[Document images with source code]
========================================================================
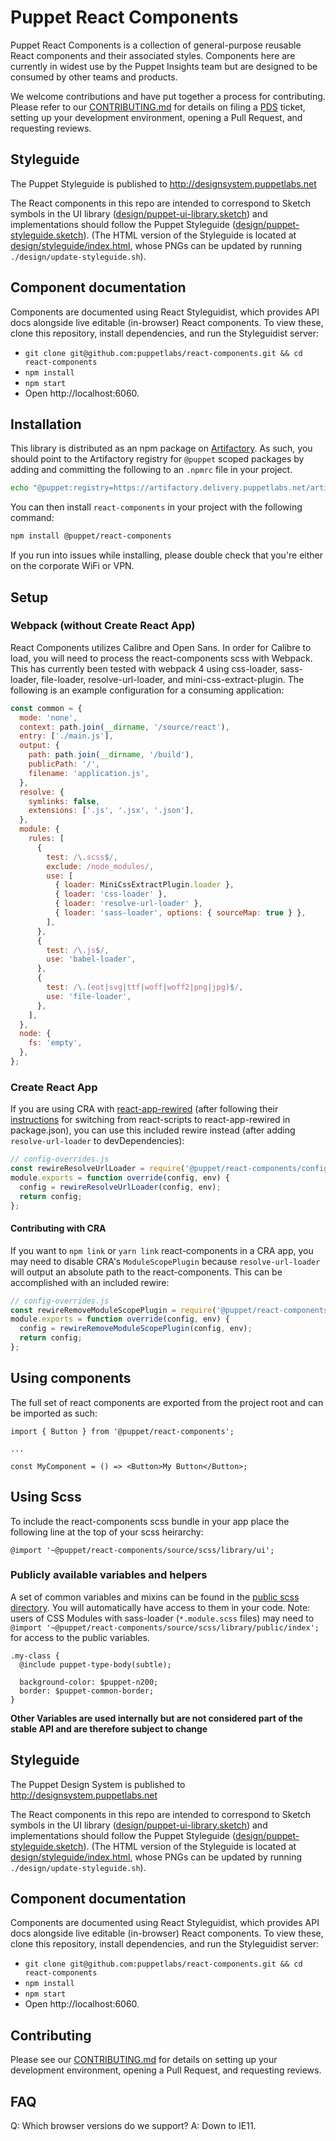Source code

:# Puppet React Components

Puppet React Components is a collection of general-purpose reusable React
components and their associated styles. Components here are currently in
widest use by the Puppet Insights team but are designed to be consumed by other
teams and products.

We welcome contributions and have put together a process for contributing.
Please refer to our [CONTRIBUTING.md](CONTRIBUTING.md) for details on filing a
[PDS](https://tickets.puppetlabs.com/browse/PDS) ticket, setting up your
development environment, opening a Pull Request, and requesting reviews.

## Styleguide

The Puppet Styleguide is published to http://designsystem.puppetlabs.net

The React components in this repo are intended to correspond to Sketch symbols in the UI library ([design/puppet-ui-library.sketch](design/puppet-ui-library.sketch)) and implementations should follow the Puppet Styleguide ([design/puppet-styleguide.sketch](design/puppet-styleguide.sketch)). (The HTML version of the Styleguide is located at [design/styleguide/index.html](design/styleguide/index.html), whose PNGs can be updated by running `./design/update-styleguide.sh`).

## Component documentation

Components are documented using React Styleguidist, which provides API docs alongside live editable (in-browser) React components. To view these, clone this repository, install dependencies, and run the Styleguidist server:

- `git clone git@github.com:puppetlabs/react-components.git && cd react-components`
- `npm install`
- `npm start`
- Open http://localhost:6060.

## Installation

This library is distributed as an npm package on [Artifactory](https://confluence.puppetlabs.com/display/SRE/Artifactory+Basics). As such, you should point to the Artifactory registry for `@puppet` scoped packages by adding and committing the following to an `.npmrc` file in your project.

```sh
echo "@puppet:registry=https://artifactory.delivery.puppetlabs.net/artifactory/api/npm/npm__local/" >> .npmrc
```

You can then install `react-components` in your project with the following command:

```sh
npm install @puppet/react-components
```

If you run into issues while installing, please double check that you're either
on the corporate WiFi or VPN.

## Setup

### Webpack (without Create React App)

React Components utilizes Calibre and Open Sans. In order for Calibre to load, you will need to process the react-components scss with Webpack. This has currently been tested with webpack 4 using css-loader, sass-loader, file-loader, resolve-url-loader, and mini-css-extract-plugin. The following is an example configuration for a consuming application:

```javascript
const common = {
  mode: 'none',
  context: path.join(__dirname, '/source/react'),
  entry: ['./main.js'],
  output: {
    path: path.join(__dirname, '/build'),
    publicPath: '/',
    filename: 'application.js',
  },
  resolve: {
    symlinks: false,
    extensions: ['.js', '.jsx', '.json'],
  },
  module: {
    rules: [
      {
        test: /\.scss$/,
        exclude: /node_modules/,
        use: [
          { loader: MiniCssExtractPlugin.loader },
          { loader: 'css-loader' },
          { loader: 'resolve-url-loader' },
          { loader: 'sass-loader', options: { sourceMap: true } },
        ],
      },
      {
        test: /\.js$/,
        use: 'babel-loader',
      },
      {
        test: /\.(eot|svg|ttf|woff|woff2|png|jpg)$/,
        use: 'file-loader',
      },
    ],
  },
  node: {
    fs: 'empty',
  },
};
```

### Create React App

If you are using CRA with [react-app-rewired](https://github.com/timarney/react-app-rewired) (after following their [instructions](https://github.com/timarney/react-app-rewired/blob/master/README.md#how-to-rewire-your-create-react-app-project) for switching from react-scripts to react-app-rewired in package.json), you can use this included rewire instead (after adding `resolve-url-loader` to devDependencies):

```js
// config-overrides.js
const rewireResolveUrlLoader = require('@puppet/react-components/config/rewire-resolve-url-loader.js');
module.exports = function override(config, env) {
  config = rewireResolveUrlLoader(config, env);
  return config;
};
```

#### Contributing with CRA

If you want to `npm link` or `yarn link` react-components in a CRA app, you may need to disable CRA's `ModuleScopePlugin` because `resolve-url-loader` will output an absolute path to the react-components. This can be accomplished with an included rewire:

```js
// config-overrides.js
const rewireRemoveModuleScopePlugin = require('@puppet/react-components/config/rewire-remove-module-scope-plugin.js');
module.exports = function override(config, env) {
  config = rewireRemoveModuleScopePlugin(config, env);
  return config;
};
```

## Using components

The full set of react components are exported from the project root and can be imported as such:

```
import { Button } from '@puppet/react-components';

...

const MyComponent = () => <Button>My Button</Button>;
```

## Using Scss

To include the react-components scss bundle in your app place the following line at the top of your scss heirarchy:

```
@import '~@puppet/react-components/source/scss/library/ui';
```

### Publicly available variables and helpers

A set of common variables and mixins can be found in the [public scss directory](source/scss/library/public). You will automatically have access to them in your code. Note: users of CSS Modules with sass-loader (`*.module.scss` files) may need to `@import '~@puppet/react-components/source/scss/library/public/index';` for access to the public variables.

```
.my-class {
  @include puppet-type-body(subtle);

  background-color: $puppet-n200;
  border: $puppet-common-border;
}
```

**Other Variables are used internally but are not considered part of the stable API and are therefore subject to change**


## Styleguide

The Puppet Design System is published to http://designsystem.puppetlabs.net

The React components in this repo are intended to correspond to Sketch symbols in the UI library ([design/puppet-ui-library.sketch](design/puppet-ui-library.sketch)) and implementations should follow the Puppet Styleguide ([design/puppet-styleguide.sketch](design/puppet-styleguide.sketch)). (The HTML version of the Styleguide is located at [design/styleguide/index.html](design/styleguide/index.html), whose PNGs can be updated by running `./design/update-styleguide.sh`).

## Component documentation

Components are documented using React Styleguidist, which provides API docs alongside live editable (in-browser) React components. To view these, clone this repository, install dependencies, and run the Styleguidist server:

- `git clone git@github.com:puppetlabs/react-components.git && cd react-components`
- `npm install`
- `npm start`
- Open http://localhost:6060.

## Contributing

Please see our [CONTRIBUTING.md](CONTRIBUTING.md) for details on
setting up your development environment, opening a Pull Request, and requesting
reviews.

## FAQ

Q: Which browser versions do we support?
A: Down to IE11.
========================================================================
Task objective: Look through the entries above; copy each line where the string "reviews" appears.

Reply to the exercise:
development environment, opening a Pull Request, and requesting reviews.
reviews.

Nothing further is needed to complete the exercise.